Dentro da cinta murada de Xanadu, segundo Marco Polo, um faustoso palácio de mármore envolvia-se em mantos frondosos e lençóis de água fresca. Recheada de riquezas, era a capital de verão de Kublai Khan e o mais literal dos modelos históricos para quem crê que a casa de um homem é o seu castelo. De modo crucial, para Don Schlitten, também assim que se chamava a mansão de Charles Foster Kane em “O Mundo a Seus Pés”, de Orson Welles. “Por isso, tem sido um nome que associamos à beleza artística e à felicidade”, diz agora o produtor a Zev Feldman, da Elemental, lembrando o batismo da empresa que fundou em meados dos anos 70 e, de certa maneira, abençoando a corrente operação de resgate. Porque a verdade é que parte deste património estava em risco de se perder. Aliás, sem entrar em pormenores, Feldman conta como muitas das matrizes fonográficas e fotográficas da editora se destruíram à passagem do furacão Sandy, em 2012.
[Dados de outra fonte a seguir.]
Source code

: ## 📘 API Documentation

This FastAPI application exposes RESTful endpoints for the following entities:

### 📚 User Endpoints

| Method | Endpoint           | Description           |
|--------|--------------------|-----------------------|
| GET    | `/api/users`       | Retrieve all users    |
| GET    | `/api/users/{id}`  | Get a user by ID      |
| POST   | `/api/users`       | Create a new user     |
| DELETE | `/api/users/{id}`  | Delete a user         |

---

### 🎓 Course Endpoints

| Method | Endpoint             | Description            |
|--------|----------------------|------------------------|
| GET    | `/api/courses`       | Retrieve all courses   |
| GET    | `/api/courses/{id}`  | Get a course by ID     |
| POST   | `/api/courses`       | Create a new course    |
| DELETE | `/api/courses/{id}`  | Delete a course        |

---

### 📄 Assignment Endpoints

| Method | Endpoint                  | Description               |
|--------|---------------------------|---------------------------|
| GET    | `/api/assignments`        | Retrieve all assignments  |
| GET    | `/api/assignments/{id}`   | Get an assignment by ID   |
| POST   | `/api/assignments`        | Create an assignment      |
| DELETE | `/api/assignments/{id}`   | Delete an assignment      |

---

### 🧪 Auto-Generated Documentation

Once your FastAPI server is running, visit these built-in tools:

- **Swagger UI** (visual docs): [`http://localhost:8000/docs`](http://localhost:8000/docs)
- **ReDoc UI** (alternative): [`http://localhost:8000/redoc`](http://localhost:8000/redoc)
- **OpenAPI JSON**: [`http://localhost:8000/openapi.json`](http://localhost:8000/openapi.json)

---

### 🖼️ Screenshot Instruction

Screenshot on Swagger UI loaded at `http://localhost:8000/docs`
Era uma iniciativa há muito devida. Afinal, no mercado discográfico norte-americano do período, a par de contemporâneas como a Mainstream ou a Muse – com a qual Schlitten colaborou –, a Xanadu revelou-se um destino fundamental para o jazz que fez a creche no bebop. De todas, pese embora Peter Sprague, foi até a que menos pôs o pé no esoterismo e a que mais resistiu a modas, com Sam Noto, Sonny Criss, Al Cohn, Charles McPherson, Jimmy Raney, Barry Harris ou Sam Most firmando-lhe a reputação. O flautista, por exemplo, conforme confessava em “Sam Most, Jazz Flutist”, um documentário de 2001, tinha já “caído em esquecimento”. Só de originais, “From the Attic of My Mind”, de 1978, é um exponencial exercício de controlo idiomático. No filme declarava ter telefonado a Schlitten averiguando acerca da disponibilidade em CD destes discos, tendo-lhe respondido o produtor: “Vivamos nós o suficiente para o ver”.
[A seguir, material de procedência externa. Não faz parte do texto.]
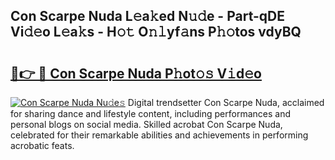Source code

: ## Con Scarpe Nuda L𝚎a𝚔ed N𝚞𝚍e - Part-qDE Vi𝚍𝚎o L𝚎a𝚔s - H𝚘𝚝 O𝚗𝚕yf𝚊ns P𝚑𝚘tos vdyBQ

# <h2><a href="http://kf9dc41.oniu.top/?m=Con+Scarpe+Nuda">🔗👉 🔴 Con Scarpe Nuda P𝚑ot𝚘𝚜 V𝚒d𝚎o</a></h2>

[![Con Scarpe Nuda Nu𝚍e𝚜](https://i.imgur.com/0qMVB7G.gif)](http://kf9dc41.oniu.top/?m=Con+Scarpe+Nuda)
Digital trendsetter Con Scarpe Nuda, acclaimed for sharing dance and lifestyle content, including performances and personal blogs on social media. Skilled acrobat Con Scarpe Nuda, celebrated for their remarkable abilities and achievements in performing acrobatic feats.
Como Most, também Al Cohn e Jimmy Rowles se foram antes da reedição de “Heavy Love”, uma das pérolas do catálogo. Se “As Cidades Invisíveis”, de Italo Calvino, um livro baseado nas conversas entre Polo e Khan, representa em diálogo a arquitetura da imaginação, estes duetos de 1977 não fazem por menos. Com a medida certa de escuro e a dose exata de claro, outro clássico na Xanadu é a investida de Barry Harris na dameronia, de 1975, cumpriam-se então dez anos sobre a morte do dedicatário. Trata-se de uma arte em que tudo se transforma, afirmava Jimmy Heath. O seu “Picture of Heath”, de 1975, é disso mesmo um retrato, ao regressar ao passado e ao incluir um antitético mas não menos holístico ‘Body and Soul’, em que a parte do corpo é tocada ao saxofone soprano e a da alma no tenor. “Kwanza”, do caçula dos Heath, em 1973, narrava uma estória dentro de outra e tinha a mente em África, ainda que “Tootie” tornasse de uma temporada europeia. Até solo africano conduziu Schlitten uma comitiva em 1980, resultando daí um par de álbuns que neste lote se incluem por razões puramente simbólicas. É longo o caminho para Xanadu. Venham as próximas paragens.